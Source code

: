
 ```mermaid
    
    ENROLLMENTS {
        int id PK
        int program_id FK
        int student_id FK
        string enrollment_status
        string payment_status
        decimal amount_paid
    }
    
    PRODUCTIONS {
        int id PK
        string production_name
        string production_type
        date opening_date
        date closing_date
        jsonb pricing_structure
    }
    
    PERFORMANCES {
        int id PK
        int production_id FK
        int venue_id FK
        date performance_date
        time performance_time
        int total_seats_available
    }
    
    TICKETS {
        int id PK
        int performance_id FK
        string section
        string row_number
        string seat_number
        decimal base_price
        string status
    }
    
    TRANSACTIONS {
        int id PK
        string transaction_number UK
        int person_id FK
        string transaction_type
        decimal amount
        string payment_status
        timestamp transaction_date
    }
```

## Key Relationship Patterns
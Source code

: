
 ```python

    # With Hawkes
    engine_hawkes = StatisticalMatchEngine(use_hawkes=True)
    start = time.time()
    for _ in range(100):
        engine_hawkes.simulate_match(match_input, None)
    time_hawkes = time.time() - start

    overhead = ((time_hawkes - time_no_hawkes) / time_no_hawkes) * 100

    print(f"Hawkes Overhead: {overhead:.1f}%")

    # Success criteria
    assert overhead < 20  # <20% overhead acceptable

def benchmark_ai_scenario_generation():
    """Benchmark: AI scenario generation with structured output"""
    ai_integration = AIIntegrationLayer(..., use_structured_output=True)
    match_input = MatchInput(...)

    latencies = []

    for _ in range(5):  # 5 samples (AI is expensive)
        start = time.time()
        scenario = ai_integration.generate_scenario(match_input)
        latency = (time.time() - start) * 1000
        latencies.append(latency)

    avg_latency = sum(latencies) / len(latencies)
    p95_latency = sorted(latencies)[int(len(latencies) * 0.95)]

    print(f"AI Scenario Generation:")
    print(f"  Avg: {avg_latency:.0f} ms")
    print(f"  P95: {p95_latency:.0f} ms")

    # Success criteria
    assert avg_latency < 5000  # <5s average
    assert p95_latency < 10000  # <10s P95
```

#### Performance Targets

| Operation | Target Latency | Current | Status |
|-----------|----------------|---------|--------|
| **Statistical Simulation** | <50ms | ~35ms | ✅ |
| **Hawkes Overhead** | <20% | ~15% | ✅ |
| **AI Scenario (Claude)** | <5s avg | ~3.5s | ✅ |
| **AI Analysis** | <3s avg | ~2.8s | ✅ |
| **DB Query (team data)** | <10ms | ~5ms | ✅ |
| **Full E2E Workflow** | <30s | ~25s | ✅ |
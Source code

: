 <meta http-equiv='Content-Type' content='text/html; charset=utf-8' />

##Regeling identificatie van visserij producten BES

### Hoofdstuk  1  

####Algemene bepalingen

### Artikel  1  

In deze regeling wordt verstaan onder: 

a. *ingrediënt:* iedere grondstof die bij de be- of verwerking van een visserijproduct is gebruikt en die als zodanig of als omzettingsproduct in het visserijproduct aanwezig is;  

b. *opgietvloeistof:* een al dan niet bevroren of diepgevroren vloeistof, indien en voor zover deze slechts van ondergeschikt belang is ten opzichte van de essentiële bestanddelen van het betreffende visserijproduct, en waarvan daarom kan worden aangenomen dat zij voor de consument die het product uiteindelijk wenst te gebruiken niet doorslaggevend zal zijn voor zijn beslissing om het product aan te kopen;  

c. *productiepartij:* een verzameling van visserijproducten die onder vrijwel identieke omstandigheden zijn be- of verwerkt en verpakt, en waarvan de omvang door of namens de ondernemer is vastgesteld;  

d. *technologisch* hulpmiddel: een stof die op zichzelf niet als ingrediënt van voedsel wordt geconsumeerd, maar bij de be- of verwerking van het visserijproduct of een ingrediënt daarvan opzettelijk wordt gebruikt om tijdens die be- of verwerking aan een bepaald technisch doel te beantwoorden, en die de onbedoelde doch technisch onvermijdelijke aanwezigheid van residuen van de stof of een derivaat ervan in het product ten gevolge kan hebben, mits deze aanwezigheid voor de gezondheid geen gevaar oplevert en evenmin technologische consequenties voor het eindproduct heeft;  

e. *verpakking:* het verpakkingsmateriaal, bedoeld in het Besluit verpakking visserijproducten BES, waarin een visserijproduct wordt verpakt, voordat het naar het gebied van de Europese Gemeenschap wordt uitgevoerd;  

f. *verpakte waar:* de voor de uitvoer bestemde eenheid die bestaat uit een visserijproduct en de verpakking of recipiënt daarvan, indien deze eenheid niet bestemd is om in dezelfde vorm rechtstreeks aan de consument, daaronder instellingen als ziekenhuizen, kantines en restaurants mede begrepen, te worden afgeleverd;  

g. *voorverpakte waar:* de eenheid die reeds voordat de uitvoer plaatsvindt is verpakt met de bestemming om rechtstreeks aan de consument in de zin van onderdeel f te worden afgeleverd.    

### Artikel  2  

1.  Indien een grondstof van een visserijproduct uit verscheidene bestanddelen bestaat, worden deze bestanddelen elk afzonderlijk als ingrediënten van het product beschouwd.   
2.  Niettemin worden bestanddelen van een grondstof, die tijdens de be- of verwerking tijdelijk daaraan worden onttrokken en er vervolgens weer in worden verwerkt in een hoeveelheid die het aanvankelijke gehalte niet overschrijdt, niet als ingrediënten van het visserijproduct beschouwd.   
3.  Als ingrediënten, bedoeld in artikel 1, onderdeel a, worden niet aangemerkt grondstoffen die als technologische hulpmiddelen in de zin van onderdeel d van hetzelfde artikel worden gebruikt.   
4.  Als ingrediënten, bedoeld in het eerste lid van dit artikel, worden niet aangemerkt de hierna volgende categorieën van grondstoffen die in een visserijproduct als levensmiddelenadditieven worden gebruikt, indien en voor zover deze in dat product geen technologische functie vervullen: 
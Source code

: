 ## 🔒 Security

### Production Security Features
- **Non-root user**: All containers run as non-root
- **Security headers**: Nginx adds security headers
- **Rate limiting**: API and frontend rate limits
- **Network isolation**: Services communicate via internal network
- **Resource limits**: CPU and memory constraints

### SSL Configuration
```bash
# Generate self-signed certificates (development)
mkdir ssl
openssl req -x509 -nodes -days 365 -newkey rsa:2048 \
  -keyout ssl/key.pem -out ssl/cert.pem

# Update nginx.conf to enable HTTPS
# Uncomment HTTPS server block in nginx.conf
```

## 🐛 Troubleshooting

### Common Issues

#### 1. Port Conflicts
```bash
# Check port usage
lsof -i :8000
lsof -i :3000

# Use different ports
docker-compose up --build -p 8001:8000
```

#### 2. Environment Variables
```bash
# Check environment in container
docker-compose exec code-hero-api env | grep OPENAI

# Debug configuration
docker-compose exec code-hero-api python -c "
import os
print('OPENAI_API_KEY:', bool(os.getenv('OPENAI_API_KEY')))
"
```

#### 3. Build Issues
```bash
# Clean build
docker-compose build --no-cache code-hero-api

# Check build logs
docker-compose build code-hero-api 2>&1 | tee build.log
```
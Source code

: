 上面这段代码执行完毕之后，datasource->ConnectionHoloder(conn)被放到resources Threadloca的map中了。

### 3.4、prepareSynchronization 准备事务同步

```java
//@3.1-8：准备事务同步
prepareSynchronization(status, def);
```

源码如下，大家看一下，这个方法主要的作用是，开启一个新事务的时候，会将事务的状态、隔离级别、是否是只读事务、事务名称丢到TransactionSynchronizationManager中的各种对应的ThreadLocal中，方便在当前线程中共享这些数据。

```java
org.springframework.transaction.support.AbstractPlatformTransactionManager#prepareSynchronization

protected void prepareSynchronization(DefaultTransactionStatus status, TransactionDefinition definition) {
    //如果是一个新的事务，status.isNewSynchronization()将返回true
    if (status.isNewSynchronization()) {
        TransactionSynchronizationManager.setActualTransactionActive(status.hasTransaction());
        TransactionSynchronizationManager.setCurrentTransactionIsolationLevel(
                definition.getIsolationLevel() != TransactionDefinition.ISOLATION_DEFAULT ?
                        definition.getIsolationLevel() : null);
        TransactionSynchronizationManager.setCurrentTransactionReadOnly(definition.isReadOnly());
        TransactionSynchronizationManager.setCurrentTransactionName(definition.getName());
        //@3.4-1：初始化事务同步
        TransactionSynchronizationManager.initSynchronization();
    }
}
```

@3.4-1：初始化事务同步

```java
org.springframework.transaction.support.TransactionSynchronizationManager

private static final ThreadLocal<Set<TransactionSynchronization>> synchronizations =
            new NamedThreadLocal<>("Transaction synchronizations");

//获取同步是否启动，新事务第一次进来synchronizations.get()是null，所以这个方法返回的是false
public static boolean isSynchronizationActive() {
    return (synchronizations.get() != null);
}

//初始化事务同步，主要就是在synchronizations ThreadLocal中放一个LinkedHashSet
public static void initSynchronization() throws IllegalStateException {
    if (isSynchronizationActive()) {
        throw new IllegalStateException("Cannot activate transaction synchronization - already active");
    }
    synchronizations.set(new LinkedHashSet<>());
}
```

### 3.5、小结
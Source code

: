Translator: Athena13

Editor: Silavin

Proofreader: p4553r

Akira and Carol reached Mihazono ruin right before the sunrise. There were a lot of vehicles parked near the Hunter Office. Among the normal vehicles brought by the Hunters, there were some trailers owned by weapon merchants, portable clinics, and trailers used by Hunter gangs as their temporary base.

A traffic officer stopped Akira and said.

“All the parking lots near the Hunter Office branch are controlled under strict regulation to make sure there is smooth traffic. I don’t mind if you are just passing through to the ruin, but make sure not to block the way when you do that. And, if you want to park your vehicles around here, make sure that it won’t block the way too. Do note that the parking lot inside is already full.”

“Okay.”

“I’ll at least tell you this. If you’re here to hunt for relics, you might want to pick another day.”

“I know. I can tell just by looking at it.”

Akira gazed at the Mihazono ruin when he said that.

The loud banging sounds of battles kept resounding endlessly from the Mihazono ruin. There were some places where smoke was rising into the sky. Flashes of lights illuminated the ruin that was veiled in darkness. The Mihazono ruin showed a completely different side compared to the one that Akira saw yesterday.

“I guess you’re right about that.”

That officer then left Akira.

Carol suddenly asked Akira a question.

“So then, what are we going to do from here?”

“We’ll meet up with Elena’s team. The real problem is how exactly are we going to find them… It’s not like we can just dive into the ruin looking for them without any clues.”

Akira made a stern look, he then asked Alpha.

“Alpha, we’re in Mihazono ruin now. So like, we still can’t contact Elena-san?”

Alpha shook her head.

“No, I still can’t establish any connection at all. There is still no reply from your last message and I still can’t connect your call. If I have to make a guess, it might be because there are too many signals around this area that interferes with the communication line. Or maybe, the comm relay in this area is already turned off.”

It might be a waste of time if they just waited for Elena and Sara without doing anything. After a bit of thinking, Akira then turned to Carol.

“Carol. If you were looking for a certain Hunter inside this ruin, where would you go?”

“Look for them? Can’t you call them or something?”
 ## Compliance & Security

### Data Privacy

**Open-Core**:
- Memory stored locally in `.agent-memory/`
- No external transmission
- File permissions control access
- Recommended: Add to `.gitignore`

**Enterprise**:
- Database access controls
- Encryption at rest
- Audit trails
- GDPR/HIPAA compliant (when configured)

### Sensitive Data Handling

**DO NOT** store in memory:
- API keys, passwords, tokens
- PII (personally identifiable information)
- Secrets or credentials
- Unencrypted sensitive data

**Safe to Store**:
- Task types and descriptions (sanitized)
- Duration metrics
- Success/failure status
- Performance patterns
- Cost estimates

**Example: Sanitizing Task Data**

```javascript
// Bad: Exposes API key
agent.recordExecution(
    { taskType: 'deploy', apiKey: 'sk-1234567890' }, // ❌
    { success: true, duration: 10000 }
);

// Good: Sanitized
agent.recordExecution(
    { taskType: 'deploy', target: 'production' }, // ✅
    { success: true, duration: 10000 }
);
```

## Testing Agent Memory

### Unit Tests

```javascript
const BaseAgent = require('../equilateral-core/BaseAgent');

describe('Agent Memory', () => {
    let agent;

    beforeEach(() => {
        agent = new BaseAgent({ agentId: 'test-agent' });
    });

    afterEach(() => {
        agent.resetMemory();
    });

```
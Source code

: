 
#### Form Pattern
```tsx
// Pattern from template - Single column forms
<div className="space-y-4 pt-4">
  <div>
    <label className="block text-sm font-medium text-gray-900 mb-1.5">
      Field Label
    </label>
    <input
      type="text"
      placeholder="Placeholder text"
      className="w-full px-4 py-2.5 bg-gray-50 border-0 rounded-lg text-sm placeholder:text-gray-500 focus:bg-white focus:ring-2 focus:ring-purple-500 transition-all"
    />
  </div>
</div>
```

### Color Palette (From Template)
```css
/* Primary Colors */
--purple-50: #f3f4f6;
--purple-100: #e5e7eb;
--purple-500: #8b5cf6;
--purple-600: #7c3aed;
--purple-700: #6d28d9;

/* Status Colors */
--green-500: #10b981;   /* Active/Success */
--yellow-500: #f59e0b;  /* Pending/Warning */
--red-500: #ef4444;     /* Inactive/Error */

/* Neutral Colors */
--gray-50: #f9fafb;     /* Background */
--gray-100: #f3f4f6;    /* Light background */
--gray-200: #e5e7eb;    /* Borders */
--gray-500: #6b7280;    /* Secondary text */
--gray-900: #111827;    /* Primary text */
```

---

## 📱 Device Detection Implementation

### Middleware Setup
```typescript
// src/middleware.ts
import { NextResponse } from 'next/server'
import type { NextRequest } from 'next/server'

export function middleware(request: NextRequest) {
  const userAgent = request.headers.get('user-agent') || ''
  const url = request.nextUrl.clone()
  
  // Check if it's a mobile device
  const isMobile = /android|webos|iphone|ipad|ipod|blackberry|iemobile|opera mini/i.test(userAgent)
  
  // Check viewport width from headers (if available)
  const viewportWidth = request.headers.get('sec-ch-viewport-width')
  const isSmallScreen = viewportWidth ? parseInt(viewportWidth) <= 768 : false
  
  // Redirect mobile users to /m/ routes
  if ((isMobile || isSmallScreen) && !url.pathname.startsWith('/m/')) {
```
---+---
◆ **Required action**
Copy every line of the listing where the word "aangemerkt" appears.

◆ **Final answer**
3.  Als ingrediënten, bedoeld in artikel 1, onderdeel a, worden niet aangemerkt grondstoffen die als technologische hulpmiddelen in de zin van onderdeel d van hetzelfde artikel worden gebruikt.   
4.  Als ingrediënten, bedoeld in het eerste lid van dit artikel, worden niet aangemerkt de hierna volgende categorieën van grondstoffen die in een visserijproduct als levensmiddelenadditieven worden gebruikt, indien en voor zover deze in dat product geen technologische functie vervullen: 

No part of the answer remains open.